We are having to compete more for properties with the above two investor classes. The National Community Stabilization Trust which provides a first look at properties to non-profits and local governments is a great portal for us. We get to review properties before the investors and can target homes critical to our stabilization efforts.

Also, we are placing even more focus on providing home ownership opportunities through direct purchase or lease purchase. Our neighborhoods need more homeowners.

Finally, we are working with some local based investors who want to make profit but also want to do the right thing for the community. They are local based and have local reputation risk. I'd rather these investors buy homes than absentee landlords.
How you do you find lease-purchase tenants for the properties that you acquire? Have you leased any properties back to the previous owners, or are these typically new renters?
We use third party, non-profit housing counselors and local Realtors to help us identify lease purchase tenants. Our pre-NSP homes are offered for sale OR lease purchase.

The homes we acquired were long vacant so we have not yet had a chance to lease them back to a prior owner.
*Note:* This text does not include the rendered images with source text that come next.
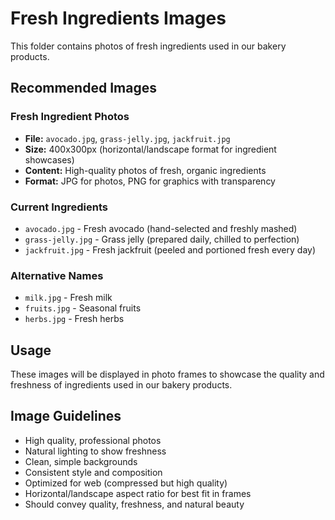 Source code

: # Fresh Ingredients Images

This folder contains photos of fresh ingredients used in our bakery products.

## Recommended Images

### Fresh Ingredient Photos
- **File:** `avocado.jpg`, `grass-jelly.jpg`, `jackfruit.jpg`
- **Size:** 400x300px (horizontal/landscape format for ingredient showcases)
- **Content:** High-quality photos of fresh, organic ingredients
- **Format:** JPG for photos, PNG for graphics with transparency

### Current Ingredients
- `avocado.jpg` - Fresh avocado (hand-selected and freshly mashed)
- `grass-jelly.jpg` - Grass jelly (prepared daily, chilled to perfection)
- `jackfruit.jpg` - Fresh jackfruit (peeled and portioned fresh every day)

### Alternative Names
- `milk.jpg` - Fresh milk
- `fruits.jpg` - Seasonal fruits
- `herbs.jpg` - Fresh herbs

## Usage

These images will be displayed in photo frames to showcase the quality and freshness of ingredients used in our bakery products.

## Image Guidelines
- High quality, professional photos
- Natural lighting to show freshness
- Clean, simple backgrounds
- Consistent style and composition
- Optimized for web (compressed but high quality)
- Horizontal/landscape aspect ratio for best fit in frames
- Should convey quality, freshness, and natural beauty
Four of our six homes have been occupied through our lease purchase program. Generally, they are families or individuals (who are currently renting) wanting to own a home but who don't have credit to get a first mortgage loan at this time.
Does ANDP only acquire properties when a family is lined up to move in to the home? If not, how do you ensure that vacant properties remain well-maintained?
We would love to have a potential buyer or lease purchase tenant lined up before we acquire a home, but this is difficult to do. We usually will not have that luxury for our NSP homes so we took the risk that we could lease or sell the home prior to property acquisition.

We do work on marketing throughout the acquisition and rehab period. Most of our homes were sold or leased within a few weeks after rehab was completed. We have one home that is just hard to move.

We have invested in neighborhoods which are reeling from foreclosure vacancies, but were stable before the foreclosure crisis hit. These neighborhoods are relatively safe and we have not seen much vandalism. We work to maintain the home inside, and importantly out, until a new resident moves in.
In the interview, you mention place-based subsidies that are used to provide long-term affordability in specific homes purchased through your pilot NSP. Can you provide some examples of these subsidy programs? Are there any other mechanisms you are using or have considered to control or prevent gentrification in these neighborhoods you are investing in?
The City of Atlanta has several place based soft second mortgage programs to provide affordability for the initial buyer.

We were prevented from FHA rules from directly providing (beyond the City's programs) a soft second for our Pre-NSP homes (we would have liked to keep our 20% equity in the home as a soft second).

The NSP program heavily relies on the use of soft seconds to promote affordability. The best programs provide 20% or more in soft seconds which alleviate the need for private mortgage insurance.

These programs allow require that soft second be repaid (should the home later sell for profit). The proceeds of the repaid soft seconds form what is essentially a long term housing trust fund. The next low income purchaser will have access to mortgage assistance that will make a purchase affordable to them.

For the most part, home price is not the barrier to affordability now in metro Atlanta. The barrier is access to first mortgage capital.

As we recover from the economic downturn, it will make sense to develop solutions both at the system level (enough subsidy to write down cost wherever) and at the location (shared equity or other).